Here main problem is memory limit :( Here we can use constant extra space.

First I tried a O(n^2) method [without any extra memory] which gave me TLE.
Then i tried to use priority queue [extra memory] which gave me MLE :(

Any idea how to solve the problem with constant extra space and within time limit.

Answer 1

I believe I found a solution that is similar to that of @AliAkber but is slightly easier to understand (I keep track of fewer variables).

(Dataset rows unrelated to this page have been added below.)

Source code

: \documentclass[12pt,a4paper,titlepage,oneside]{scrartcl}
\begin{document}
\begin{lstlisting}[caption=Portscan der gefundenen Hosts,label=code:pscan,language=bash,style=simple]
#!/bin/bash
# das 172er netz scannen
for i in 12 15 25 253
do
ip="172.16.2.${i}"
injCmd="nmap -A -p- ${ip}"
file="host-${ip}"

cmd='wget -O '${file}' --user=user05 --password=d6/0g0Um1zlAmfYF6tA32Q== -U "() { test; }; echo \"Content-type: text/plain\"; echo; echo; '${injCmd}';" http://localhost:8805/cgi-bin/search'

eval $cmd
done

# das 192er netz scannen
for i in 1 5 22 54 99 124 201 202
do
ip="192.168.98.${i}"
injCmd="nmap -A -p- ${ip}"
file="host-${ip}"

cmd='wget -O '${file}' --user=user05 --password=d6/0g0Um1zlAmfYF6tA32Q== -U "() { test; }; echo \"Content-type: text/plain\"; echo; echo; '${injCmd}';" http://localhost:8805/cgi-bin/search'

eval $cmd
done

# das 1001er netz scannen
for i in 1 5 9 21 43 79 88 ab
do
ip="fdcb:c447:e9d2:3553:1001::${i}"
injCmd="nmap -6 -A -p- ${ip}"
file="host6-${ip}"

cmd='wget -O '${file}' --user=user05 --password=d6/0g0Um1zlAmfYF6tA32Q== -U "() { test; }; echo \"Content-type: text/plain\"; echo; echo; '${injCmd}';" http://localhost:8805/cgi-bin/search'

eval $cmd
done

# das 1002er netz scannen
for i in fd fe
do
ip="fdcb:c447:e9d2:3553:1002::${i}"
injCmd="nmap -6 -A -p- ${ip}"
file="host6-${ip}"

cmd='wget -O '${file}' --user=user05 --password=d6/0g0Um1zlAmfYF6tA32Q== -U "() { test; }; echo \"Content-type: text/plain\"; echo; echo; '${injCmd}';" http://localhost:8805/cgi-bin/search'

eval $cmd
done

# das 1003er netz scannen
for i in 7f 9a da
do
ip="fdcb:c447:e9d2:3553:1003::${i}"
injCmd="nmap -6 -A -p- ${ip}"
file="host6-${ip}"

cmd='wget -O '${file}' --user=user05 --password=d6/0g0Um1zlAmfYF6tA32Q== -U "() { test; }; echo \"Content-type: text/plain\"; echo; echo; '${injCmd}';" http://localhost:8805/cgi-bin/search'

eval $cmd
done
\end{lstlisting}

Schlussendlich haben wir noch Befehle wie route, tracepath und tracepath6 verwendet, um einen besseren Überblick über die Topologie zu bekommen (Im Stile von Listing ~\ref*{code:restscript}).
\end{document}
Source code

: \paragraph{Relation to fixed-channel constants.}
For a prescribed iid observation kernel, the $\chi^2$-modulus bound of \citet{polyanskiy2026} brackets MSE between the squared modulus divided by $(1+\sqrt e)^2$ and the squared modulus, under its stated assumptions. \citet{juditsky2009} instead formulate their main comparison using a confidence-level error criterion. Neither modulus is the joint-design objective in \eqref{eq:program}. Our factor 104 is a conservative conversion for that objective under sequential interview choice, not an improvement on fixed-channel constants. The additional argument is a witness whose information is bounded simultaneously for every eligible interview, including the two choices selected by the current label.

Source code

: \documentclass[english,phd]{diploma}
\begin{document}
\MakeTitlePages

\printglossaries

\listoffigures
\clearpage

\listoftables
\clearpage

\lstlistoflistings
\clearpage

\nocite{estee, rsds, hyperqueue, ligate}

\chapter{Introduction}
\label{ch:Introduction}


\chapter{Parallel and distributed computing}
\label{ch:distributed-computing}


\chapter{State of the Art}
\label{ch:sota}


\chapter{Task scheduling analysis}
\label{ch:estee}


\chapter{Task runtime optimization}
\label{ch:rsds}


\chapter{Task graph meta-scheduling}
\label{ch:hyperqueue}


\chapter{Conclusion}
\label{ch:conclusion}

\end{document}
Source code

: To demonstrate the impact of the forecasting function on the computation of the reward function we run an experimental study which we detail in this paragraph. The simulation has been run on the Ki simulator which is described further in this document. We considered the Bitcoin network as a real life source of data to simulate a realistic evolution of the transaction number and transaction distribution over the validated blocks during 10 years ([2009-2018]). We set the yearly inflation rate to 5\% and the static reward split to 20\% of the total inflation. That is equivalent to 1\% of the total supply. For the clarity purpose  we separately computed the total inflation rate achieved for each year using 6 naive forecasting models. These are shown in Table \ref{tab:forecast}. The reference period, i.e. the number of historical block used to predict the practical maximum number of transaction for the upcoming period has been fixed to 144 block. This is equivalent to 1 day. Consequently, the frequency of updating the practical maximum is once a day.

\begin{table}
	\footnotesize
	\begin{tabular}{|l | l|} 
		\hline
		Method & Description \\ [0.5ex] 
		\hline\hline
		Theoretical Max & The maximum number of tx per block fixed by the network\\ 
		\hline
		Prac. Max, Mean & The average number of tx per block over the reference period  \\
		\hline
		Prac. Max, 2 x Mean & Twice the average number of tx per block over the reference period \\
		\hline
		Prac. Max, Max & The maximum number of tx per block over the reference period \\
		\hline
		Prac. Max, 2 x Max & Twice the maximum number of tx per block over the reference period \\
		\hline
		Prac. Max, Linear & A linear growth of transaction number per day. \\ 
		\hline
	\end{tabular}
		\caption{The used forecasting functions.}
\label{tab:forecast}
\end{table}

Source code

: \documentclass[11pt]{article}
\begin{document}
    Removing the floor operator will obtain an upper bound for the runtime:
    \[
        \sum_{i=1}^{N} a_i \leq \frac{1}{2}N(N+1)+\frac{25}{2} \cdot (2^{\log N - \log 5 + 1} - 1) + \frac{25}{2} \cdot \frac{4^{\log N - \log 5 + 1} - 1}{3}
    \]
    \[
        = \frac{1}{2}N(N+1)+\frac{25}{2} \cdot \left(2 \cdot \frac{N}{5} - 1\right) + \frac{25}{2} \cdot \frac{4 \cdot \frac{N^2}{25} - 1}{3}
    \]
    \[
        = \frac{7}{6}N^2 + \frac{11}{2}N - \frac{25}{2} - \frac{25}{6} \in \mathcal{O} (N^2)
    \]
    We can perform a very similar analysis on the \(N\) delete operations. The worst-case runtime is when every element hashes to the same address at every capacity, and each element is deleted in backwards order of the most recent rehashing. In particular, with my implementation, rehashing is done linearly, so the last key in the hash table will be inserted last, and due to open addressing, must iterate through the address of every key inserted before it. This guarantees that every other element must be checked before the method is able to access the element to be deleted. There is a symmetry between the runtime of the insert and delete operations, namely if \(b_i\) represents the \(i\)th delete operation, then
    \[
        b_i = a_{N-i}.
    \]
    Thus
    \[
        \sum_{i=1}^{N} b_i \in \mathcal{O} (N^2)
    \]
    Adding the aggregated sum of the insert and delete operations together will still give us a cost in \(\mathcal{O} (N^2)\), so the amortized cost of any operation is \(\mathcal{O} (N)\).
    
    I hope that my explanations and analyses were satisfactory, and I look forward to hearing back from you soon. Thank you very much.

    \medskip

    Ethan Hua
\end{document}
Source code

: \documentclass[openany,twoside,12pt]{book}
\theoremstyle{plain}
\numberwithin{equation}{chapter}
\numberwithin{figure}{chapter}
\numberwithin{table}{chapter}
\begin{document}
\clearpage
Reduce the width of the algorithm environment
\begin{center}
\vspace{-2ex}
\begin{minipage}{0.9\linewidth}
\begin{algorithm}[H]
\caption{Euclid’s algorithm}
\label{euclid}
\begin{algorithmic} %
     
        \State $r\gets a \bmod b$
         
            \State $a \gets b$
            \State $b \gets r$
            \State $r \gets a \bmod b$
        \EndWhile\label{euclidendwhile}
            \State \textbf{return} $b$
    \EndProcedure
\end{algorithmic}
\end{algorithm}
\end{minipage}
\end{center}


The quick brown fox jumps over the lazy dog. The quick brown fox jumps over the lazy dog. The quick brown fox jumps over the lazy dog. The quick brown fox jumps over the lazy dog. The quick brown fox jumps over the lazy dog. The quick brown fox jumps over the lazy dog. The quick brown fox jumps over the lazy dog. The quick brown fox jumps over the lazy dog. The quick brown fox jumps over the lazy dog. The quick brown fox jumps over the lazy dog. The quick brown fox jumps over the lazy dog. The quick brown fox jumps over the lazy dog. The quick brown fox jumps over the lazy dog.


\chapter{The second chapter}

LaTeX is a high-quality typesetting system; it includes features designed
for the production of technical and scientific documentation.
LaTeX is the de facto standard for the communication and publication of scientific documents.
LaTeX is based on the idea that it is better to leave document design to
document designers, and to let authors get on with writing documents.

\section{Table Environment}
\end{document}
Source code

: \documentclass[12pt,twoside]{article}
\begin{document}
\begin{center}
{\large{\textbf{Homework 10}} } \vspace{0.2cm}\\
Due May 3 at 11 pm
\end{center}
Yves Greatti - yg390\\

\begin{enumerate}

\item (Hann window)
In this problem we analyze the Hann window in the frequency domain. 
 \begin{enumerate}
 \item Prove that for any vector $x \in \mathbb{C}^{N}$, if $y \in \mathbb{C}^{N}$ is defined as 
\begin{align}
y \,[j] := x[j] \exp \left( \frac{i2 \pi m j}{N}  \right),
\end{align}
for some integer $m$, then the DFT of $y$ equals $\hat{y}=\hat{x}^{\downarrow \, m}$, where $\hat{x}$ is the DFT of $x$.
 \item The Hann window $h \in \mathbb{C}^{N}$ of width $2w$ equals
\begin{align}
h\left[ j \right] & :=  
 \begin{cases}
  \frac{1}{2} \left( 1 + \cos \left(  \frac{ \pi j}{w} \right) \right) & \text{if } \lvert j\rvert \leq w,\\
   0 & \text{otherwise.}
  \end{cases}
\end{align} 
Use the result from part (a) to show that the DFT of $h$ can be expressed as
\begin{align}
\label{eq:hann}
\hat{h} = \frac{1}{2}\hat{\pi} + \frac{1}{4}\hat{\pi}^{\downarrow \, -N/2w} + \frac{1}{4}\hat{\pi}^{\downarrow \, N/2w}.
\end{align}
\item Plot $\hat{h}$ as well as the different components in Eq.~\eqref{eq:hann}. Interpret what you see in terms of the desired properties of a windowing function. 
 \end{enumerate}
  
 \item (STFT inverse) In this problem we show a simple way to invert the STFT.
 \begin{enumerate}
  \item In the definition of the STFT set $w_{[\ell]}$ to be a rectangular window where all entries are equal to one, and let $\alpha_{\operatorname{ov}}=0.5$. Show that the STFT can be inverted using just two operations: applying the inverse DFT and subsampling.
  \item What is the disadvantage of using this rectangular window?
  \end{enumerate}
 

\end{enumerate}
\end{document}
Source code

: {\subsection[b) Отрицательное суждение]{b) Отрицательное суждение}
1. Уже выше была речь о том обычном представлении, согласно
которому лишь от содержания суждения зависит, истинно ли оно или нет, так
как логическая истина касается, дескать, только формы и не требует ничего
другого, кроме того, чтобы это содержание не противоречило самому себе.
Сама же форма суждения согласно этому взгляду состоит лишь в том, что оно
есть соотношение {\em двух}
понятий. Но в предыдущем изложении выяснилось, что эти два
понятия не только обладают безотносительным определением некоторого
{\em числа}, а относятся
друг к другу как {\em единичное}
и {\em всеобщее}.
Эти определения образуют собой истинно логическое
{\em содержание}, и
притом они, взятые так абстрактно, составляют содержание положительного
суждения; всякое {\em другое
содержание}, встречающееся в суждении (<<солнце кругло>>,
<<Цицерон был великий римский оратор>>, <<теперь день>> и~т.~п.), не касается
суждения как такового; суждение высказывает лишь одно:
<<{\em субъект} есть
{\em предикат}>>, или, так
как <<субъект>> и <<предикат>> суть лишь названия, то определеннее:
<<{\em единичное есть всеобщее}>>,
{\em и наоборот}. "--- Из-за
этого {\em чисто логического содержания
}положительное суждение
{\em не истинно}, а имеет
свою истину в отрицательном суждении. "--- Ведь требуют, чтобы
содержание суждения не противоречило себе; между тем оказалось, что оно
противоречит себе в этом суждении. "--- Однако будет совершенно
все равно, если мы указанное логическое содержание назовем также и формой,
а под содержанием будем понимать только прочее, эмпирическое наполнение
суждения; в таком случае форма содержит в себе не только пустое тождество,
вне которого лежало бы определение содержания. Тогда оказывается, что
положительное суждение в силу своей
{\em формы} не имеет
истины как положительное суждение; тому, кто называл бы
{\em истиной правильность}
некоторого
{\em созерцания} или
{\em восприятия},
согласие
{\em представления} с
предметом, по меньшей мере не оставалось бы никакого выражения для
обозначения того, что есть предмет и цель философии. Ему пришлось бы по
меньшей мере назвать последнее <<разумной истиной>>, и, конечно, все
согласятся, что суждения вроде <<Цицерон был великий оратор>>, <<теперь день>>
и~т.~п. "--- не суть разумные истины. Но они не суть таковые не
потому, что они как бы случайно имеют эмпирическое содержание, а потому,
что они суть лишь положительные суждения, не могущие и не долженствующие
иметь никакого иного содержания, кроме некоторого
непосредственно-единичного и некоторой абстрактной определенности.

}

It passed all tests on InterviewBit

Here's the code (Java):

public int kthsmallest(final List<Integer> a, int k) {
    int lo = Integer.MIN_VALUE;
    int hi = Integer.MAX_VALUE;
    int champ = -1;

    for (int i = 0; i < a.size(); i++) {
        int iVal = a.get(i);
        int count = 0;

        if (!(iVal > lo && iVal < hi)) continue;

        for (int j = 0; j < a.size(); j++) {
            if (a.get(j) <= iVal) count++;

            if (count > k) break;
        }

        if (count > k && iVal < hi) hi = iVal;
        if (count < k && iVal > lo) lo = iVal;

        if (count >= k && (champ == -1 || iVal < champ))
            champ = iVal;  
    }

    return champ;
}

Answer 2

Binary search on the answer for the problem.

2 major observations here :

• Given that all values in the array are of type 'int', their range can be defined as [0, 2^31]. That would be your search space.
• Given a value x, I can always tell in O(n) if the kth smallest element is smaller than x or greater than x.

A rough pseudocode :

start = 0, end = 2^31 - 1
while start <= end
  x = (start + end ) / 2
  less = number of elements less than or equal to x
  if less > k
    end = x - 1
  elif less < k
    start = x + 1
  else
    ans = x
    end = x - 1 
return ans        

Hope this helps.

Answer 3

You can use a O(n^2) method with some pruning, which will make the program like O(nlogn) :)

1. Declare two variable low = maximum value which position is less than k and high = lowest value which position is greater than k
2. Keep track of the low and high value you already processed.
3. Whenever a new value comes check if it is in the [low , high] boundary. If yes then process it otherwise skip the value.

That's it :) I think it will pass both TLE and MLE :)

Have a look at my code :

int low=0,high=1e9;
for(int i=0;i<n;i++) // n is the total number of element
{
    if(!(A[i]>=low&&A[i]<=high)) // A is the array in which the element are saved
      continue;
    int cnt=0,cnt1=0; // cnt is for the strictly less value and cnt1 for same value. Because value can be duplicate.
    for(int j=0;j<n;j++)
    {
        if(i!=j&&A[i]>A[j])
          cnt++;
        if(A[i]==A[j])
          cnt1++;
        if(cnt>k)
          break;
    }
    if(cnt+cnt1<k)
      low=A[i]+1;
    else if(cnt>=k)
      high=A[i]-1;
    if(cnt<k&&(cnt+cnt1)>=k)
    {
        return A[i];
    }
}

Answer 4

You can do an in-place Selection Algorithm.

The idea is similar to quicksort, but recurse only on the relevant part of the array, not all of it. Note that the algorithm can be implemented with O(1) extra space pretty easily - since it's recursive call is a tail call.

This leads to an O(n) solution on average case (just be sure to pick a pivot at random in order to make sure you don't fall into pre-designed edge cases such as a sorted list). That can be improved to worst case O(n) using median of median technique, but with significantly worse constants.